» PROVIDED INFORMATION
%%

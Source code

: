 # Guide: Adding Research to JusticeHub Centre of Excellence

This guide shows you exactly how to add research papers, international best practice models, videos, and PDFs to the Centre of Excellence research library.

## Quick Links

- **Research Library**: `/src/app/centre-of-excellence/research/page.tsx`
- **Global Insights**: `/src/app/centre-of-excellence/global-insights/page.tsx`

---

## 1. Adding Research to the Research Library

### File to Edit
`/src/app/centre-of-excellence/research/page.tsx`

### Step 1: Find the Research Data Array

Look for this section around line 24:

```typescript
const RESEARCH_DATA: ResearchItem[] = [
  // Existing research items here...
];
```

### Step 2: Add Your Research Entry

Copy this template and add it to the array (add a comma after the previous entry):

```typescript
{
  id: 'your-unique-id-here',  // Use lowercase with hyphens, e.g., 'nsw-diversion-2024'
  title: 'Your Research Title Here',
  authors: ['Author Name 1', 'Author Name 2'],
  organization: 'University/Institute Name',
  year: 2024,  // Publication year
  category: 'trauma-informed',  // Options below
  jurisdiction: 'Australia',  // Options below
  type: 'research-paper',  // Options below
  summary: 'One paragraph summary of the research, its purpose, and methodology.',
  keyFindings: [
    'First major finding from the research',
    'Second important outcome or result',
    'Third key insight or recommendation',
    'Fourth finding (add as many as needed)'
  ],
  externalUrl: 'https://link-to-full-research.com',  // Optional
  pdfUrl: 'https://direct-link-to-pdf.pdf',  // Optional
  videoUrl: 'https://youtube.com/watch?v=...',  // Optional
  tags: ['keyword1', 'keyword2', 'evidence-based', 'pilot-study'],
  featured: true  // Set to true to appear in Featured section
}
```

%%
%%

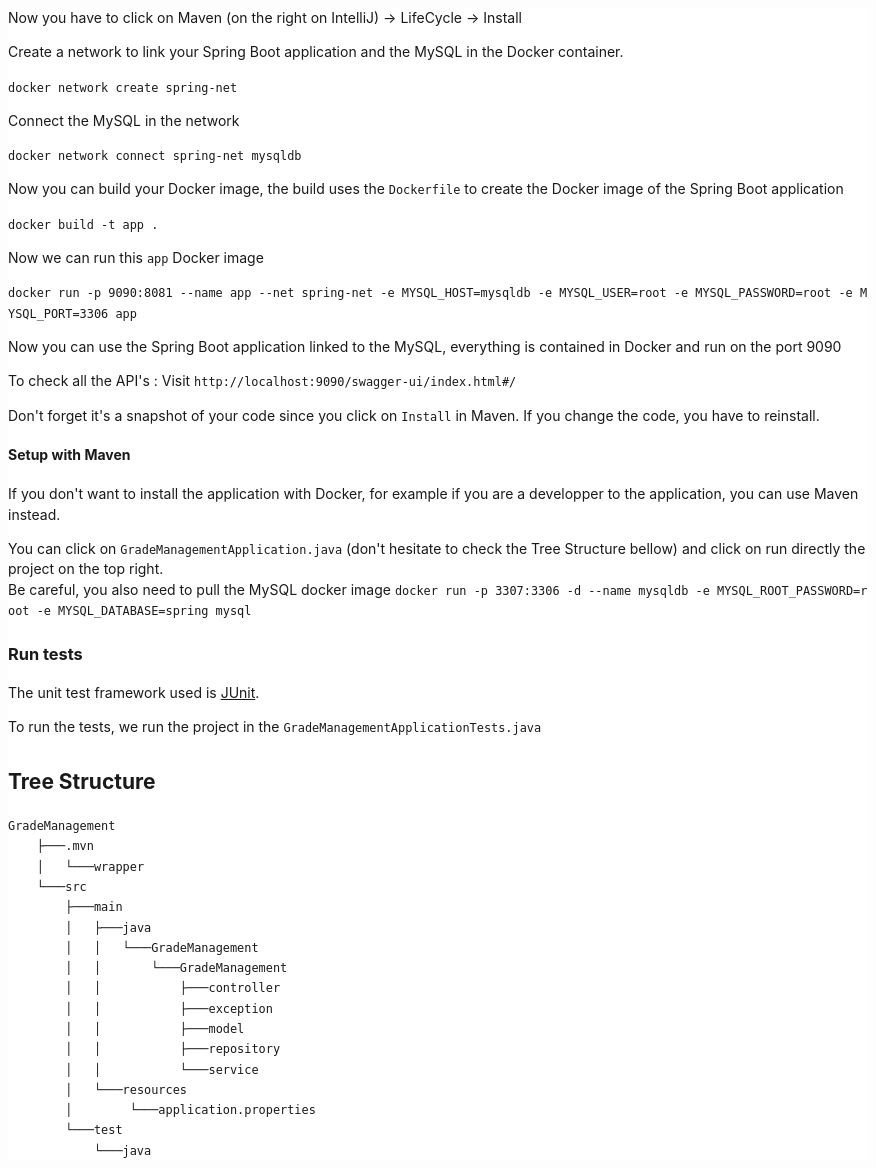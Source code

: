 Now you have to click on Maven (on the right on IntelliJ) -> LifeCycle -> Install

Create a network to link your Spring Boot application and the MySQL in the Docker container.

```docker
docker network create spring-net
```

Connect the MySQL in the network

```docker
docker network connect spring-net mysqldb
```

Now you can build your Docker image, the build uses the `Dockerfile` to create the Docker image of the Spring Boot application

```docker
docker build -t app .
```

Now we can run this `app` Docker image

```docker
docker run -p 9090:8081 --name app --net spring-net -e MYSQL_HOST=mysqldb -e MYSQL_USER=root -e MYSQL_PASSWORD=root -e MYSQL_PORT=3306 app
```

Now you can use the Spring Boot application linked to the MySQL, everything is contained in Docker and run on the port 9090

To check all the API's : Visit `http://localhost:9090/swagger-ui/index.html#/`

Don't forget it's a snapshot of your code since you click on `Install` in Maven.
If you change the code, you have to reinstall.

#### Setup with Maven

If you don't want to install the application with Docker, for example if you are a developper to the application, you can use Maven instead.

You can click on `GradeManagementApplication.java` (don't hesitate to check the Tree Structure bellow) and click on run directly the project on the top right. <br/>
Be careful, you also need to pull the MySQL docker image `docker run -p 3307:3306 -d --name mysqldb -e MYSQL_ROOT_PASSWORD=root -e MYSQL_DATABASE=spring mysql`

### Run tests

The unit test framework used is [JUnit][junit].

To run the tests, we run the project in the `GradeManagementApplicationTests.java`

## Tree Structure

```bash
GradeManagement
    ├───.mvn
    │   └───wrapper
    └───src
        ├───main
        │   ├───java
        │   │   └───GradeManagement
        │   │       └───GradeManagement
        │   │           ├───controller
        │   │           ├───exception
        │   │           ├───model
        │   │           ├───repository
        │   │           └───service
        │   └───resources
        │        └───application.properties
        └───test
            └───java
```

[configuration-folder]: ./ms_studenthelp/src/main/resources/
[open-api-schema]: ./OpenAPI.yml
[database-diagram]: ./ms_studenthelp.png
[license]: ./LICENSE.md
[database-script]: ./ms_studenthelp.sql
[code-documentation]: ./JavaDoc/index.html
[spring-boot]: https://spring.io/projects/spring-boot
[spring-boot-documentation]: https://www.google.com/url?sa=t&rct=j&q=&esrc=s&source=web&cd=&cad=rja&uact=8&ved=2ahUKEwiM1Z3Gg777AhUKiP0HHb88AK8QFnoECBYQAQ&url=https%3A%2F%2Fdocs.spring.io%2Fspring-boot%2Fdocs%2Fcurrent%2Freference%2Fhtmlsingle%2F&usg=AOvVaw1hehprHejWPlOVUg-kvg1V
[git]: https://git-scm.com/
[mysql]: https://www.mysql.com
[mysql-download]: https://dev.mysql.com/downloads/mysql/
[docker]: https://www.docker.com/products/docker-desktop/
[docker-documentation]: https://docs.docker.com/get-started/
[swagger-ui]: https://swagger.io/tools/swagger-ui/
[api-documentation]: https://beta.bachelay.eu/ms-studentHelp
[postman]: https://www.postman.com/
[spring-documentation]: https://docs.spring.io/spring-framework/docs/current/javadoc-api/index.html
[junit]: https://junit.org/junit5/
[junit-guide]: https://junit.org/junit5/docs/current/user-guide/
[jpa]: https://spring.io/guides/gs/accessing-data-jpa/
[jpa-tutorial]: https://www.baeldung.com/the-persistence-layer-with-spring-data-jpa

%%
%%

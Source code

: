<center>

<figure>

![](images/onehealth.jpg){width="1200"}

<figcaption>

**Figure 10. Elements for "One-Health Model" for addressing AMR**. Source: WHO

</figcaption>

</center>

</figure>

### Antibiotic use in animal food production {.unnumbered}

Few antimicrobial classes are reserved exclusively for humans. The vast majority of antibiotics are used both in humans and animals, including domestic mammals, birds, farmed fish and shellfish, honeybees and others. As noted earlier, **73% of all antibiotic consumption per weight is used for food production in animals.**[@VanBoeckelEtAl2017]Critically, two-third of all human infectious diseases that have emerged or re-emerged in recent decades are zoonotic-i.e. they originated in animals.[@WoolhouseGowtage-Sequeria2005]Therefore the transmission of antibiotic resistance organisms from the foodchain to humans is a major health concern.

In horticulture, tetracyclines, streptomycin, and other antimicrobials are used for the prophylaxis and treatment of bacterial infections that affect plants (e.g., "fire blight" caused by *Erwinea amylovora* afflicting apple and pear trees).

%%

» TASK TO COMPLETE
From the material above, set down exactly the lines between the line holding "Now you can use" and the line holding "[spring-boot]: https://spring.io/projects/spring-boot", inclusive. Include nothing else.

» RESPONSE TO THIS TASK
Now you can use the Spring Boot application linked to the MySQL, everything is contained in Docker and run on the port 9090

To check all the API's : Visit `http://localhost:9090/swagger-ui/index.html#/`

Don't forget it's a snapshot of your code since you click on `Install` in Maven.
If you change the code, you have to reinstall.

#### Setup with Maven

If you don't want to install the application with Docker, for example if you are a developper to the application, you can use Maven instead.

You can click on `GradeManagementApplication.java` (don't hesitate to check the Tree Structure bellow) and click on run directly the project on the top right. <br/>
Be careful, you also need to pull the MySQL docker image `docker run -p 3307:3306 -d --name mysqldb -e MYSQL_ROOT_PASSWORD=root -e MYSQL_DATABASE=spring mysql`

### Run tests

The unit test framework used is [JUnit][junit].

To run the tests, we run the project in the `GradeManagementApplicationTests.java`

## Tree Structure

```bash
GradeManagement
    ├───.mvn
    │   └───wrapper
    └───src
        ├───main
        │   ├───java
        │   │   └───GradeManagement
        │   │       └───GradeManagement
        │   │           ├───controller
        │   │           ├───exception
        │   │           ├───model
        │   │           ├───repository
        │   │           └───service
        │   └───resources
        │        └───application.properties
        └───test
            └───java
```

[configuration-folder]: ./ms_studenthelp/src/main/resources/
[open-api-schema]: ./OpenAPI.yml
[database-diagram]: ./ms_studenthelp.png
[license]: ./LICENSE.md
[database-script]: ./ms_studenthelp.sql
[code-documentation]: ./JavaDoc/index.html
[spring-boot]: https://spring.io/projects/spring-boot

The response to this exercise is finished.